Recorded information:
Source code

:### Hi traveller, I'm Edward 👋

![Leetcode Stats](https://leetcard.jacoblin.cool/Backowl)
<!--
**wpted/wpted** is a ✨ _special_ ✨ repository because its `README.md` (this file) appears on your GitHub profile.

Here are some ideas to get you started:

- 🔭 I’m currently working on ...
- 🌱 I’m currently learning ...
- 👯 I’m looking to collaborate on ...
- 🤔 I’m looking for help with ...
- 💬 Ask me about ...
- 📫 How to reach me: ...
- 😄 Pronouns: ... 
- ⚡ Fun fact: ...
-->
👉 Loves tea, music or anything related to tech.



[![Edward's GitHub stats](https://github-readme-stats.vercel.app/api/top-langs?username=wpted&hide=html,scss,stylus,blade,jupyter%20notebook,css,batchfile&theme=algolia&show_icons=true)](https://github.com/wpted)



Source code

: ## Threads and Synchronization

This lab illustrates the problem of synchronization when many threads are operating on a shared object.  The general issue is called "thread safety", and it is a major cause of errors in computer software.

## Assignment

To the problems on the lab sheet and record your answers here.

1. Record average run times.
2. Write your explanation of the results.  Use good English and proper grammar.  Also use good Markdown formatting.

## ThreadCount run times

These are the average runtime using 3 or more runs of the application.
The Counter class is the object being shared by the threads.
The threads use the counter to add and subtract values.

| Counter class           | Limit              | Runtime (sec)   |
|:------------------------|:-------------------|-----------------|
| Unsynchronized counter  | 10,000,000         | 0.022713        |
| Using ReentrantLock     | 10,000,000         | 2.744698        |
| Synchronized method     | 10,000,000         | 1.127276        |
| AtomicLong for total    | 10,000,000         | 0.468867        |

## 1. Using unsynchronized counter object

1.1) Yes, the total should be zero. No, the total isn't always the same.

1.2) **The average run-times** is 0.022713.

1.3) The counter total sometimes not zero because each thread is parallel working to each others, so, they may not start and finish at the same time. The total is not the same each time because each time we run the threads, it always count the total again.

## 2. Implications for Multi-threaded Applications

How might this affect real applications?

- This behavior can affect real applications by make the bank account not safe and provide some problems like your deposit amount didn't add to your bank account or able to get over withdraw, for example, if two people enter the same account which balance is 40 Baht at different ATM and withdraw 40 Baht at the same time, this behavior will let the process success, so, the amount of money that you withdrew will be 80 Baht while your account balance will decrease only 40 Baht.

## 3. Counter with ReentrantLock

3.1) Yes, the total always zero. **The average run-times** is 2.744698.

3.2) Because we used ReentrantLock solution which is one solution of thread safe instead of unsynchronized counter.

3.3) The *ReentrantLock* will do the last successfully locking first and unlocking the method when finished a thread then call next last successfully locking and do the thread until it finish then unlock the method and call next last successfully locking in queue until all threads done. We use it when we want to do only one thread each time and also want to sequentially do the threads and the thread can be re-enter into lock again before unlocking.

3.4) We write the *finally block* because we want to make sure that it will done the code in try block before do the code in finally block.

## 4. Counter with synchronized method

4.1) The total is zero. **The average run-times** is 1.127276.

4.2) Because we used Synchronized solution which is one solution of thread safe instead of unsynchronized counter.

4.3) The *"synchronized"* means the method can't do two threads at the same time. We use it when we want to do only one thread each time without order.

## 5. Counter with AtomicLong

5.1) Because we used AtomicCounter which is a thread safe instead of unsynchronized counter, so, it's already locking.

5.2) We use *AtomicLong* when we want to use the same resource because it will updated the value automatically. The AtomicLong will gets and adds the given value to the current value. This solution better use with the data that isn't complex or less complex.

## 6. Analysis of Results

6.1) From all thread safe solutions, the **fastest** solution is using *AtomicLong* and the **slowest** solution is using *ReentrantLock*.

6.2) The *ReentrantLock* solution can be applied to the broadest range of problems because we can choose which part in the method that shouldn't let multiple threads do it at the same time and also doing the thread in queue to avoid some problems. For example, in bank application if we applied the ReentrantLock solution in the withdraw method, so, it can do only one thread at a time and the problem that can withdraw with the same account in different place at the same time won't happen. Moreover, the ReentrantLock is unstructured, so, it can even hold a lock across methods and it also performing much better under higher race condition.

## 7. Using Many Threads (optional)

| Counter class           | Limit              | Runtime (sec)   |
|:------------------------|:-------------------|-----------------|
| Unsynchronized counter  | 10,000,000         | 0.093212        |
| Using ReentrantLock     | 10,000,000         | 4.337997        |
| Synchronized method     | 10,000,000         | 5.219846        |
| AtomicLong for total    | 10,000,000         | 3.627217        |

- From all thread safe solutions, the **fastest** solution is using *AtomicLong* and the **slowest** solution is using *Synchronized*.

Action item: Wherever a line contains the string "working", copy that line from the data.

Response:
- 🔭 I’m currently working on ...
1.3) The counter total sometimes not zero because each thread is parallel working to each others, so, they may not start and finish at the same time. The total is not the same each time because each time we run the threads, it always count the total again.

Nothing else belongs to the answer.